От этих группок то и дело доносились торжествующие возгласы выигравших и гневные стоны неудачников.
На каждого играющего приходилось по трое зрителей; ярмарочное увеселение, вонючий и преступный карнавал, но каждый забавляется, как умеет. Ни полиции, ни властей, ни элементарной порядочности. Мэллори протискивался сквозь возбужденную, не очень густую толпу, настороженно поглядывая по сторонам и не снимая руки с рукоятки револьвера. В переулке двое в масках избивали ногами третьего, затем они освободили его от часов и бумажника. Дюжина зрителей воспринимала происходящее с весьма умеренным интересом.
Эти лондонцы, подумал Мэллори, подобны газу, облаку крохотных атомусов. Стоило только разорваться скрепляющим общество связям, и они попросту разлетелись, как абсолютно упругие сферы законов Бойля.

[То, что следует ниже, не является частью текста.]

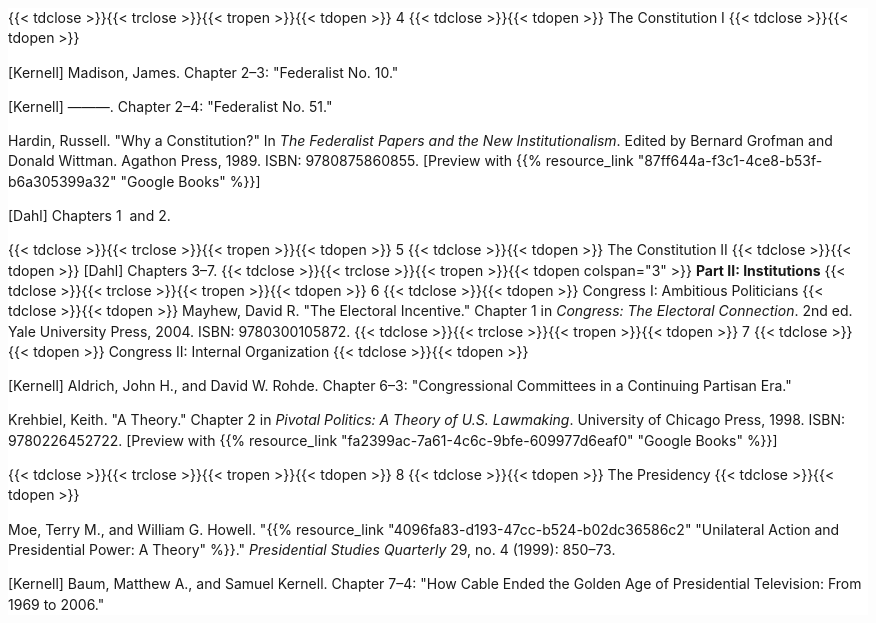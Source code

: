 {{< tdclose >}}{{< trclose >}}{{< tropen >}}{{< tdopen >}}
4
{{< tdclose >}}{{< tdopen >}}
The Constitution I
{{< tdclose >}}{{< tdopen >}}

\[Kernell\] Madison, James. Chapter 2–3: "Federalist No. 10."

\[Kernell\] ———. Chapter 2–4: "Federalist No. 51."

Hardin, Russell. "Why a Constitution?" In *The Federalist Papers and the New Institutionalism*. Edited by Bernard Grofman and Donald Wittman. Agathon Press, 1989. ISBN: 9780875860855. \[Preview with {{% resource_link "87ff644a-f3c1-4ce8-b53f-b6a305399a32" "Google Books" %}}\]

\[Dahl\] Chapters 1  and 2.

{{< tdclose >}}{{< trclose >}}{{< tropen >}}{{< tdopen >}}
5
{{< tdclose >}}{{< tdopen >}}
The Constitution II
{{< tdclose >}}{{< tdopen >}}
\[Dahl\] Chapters 3–7.
{{< tdclose >}}{{< trclose >}}{{< tropen >}}{{< tdopen colspan="3" >}}
**Part II: Institutions**
{{< tdclose >}}{{< trclose >}}{{< tropen >}}{{< tdopen >}}
6
{{< tdclose >}}{{< tdopen >}}
Congress I: Ambitious Politicians
{{< tdclose >}}{{< tdopen >}}
Mayhew, David R. "The Electoral Incentive." Chapter 1 in *Congress: The Electoral Connection*. 2nd ed. Yale University Press, 2004. ISBN: 9780300105872.
{{< tdclose >}}{{< trclose >}}{{< tropen >}}{{< tdopen >}}
7
{{< tdclose >}}{{< tdopen >}}
Congress II: Internal Organization
{{< tdclose >}}{{< tdopen >}}

\[Kernell\] Aldrich, John H., and David W. Rohde. Chapter 6–3: "Congressional Committees in a Continuing Partisan Era."

Krehbiel, Keith. "A Theory." Chapter 2 in *Pivotal Politics: A Theory of U.S. Lawmaking*. University of Chicago Press, 1998. ISBN: 9780226452722. \[Preview with {{% resource_link "fa2399ac-7a61-4c6c-9bfe-609977d6eaf0" "Google Books" %}}\]

{{< tdclose >}}{{< trclose >}}{{< tropen >}}{{< tdopen >}}
8
{{< tdclose >}}{{< tdopen >}}
The Presidency
{{< tdclose >}}{{< tdopen >}}

Moe, Terry M., and William G. Howell. "{{% resource_link "4096fa83-d193-47cc-b524-b02dc36586c2" "Unilateral Action and Presidential Power: A Theory" %}}." *Presidential Studies Quarterly* 29, no. 4 (1999): 850–73.

\[Kernell\] Baum, Matthew A., and Samuel Kernell. Chapter 7–4: "How Cable Ended the Golden Age of Presidential Television: From 1969 to 2006."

Приличные в большинстве своем, если судить по платью, эти люди сейчас потеряли голову, низведенные хаосом до нравственной пустоты. Никто из них, думал Мэллори, никогда не сталкивался ни с чем даже отдаленно подобным происходящему. Они лишились разумных критериев для сравнения, превратились в марионеток слепого инстинкта.
Подобно дикарям шайенам, танцующим под дьявольскую дудку алкоголя, добропорядочные жители цивилизованного Лондона предались первобытному безумию. По всеобщему выражению изумленного блаженства на сияющих лицах Мэлллори осознал, что эти люди наслаждаются, наслаждаются от всей души. Нечестивая, греховная свобода, свобода более полная, чем все, о чем они могли когда-либо помыслить, доводила их до экстаза.
Священная стена Патерностер-роу пестрела аляповатыми, сырыми от не успевшего еще подсохнуть клея афишами. Рекламы самого дешевого и навязчивого сорта, какие мозолят глаза по всему Лондону: “МАГНЕТИЧЕСКИЕ ПИЛЮЛИ ОТ ГОЛОВНОЙ БОЛИ ПРОФЕССОРА РЕНБУРНА”, “РУБЛЕНАЯ ТРЕСКА БИРДЗЛИ”, “ТАРТАОЛИТИН МАККЕССОНА И РОББИНСА”, “ЗУБНОЕ МЫЛО АРНИКА”... И несколько театральных афиш: “МАДАМ СКАПИЛЬОНИ В САВИЛЛ-ХАУСЕ НА ЛЕСТЕР-СКВЕР. ВОКСХОЛЛСКАЯ СИМФОНИЯ ДЛЯ ПАНМЕЛОДИУМА”... Спектакли, которым не суждено состояться, о чем, конечно же, знали и расклейщики – афиши были нашлепаны вкривь и вкось, с безразличной поспешностью. Из-под сморщенных листов плохой бумаги белыми ручейками стекал клей – зрелище, непонятным образом раздражавшее Мэллори.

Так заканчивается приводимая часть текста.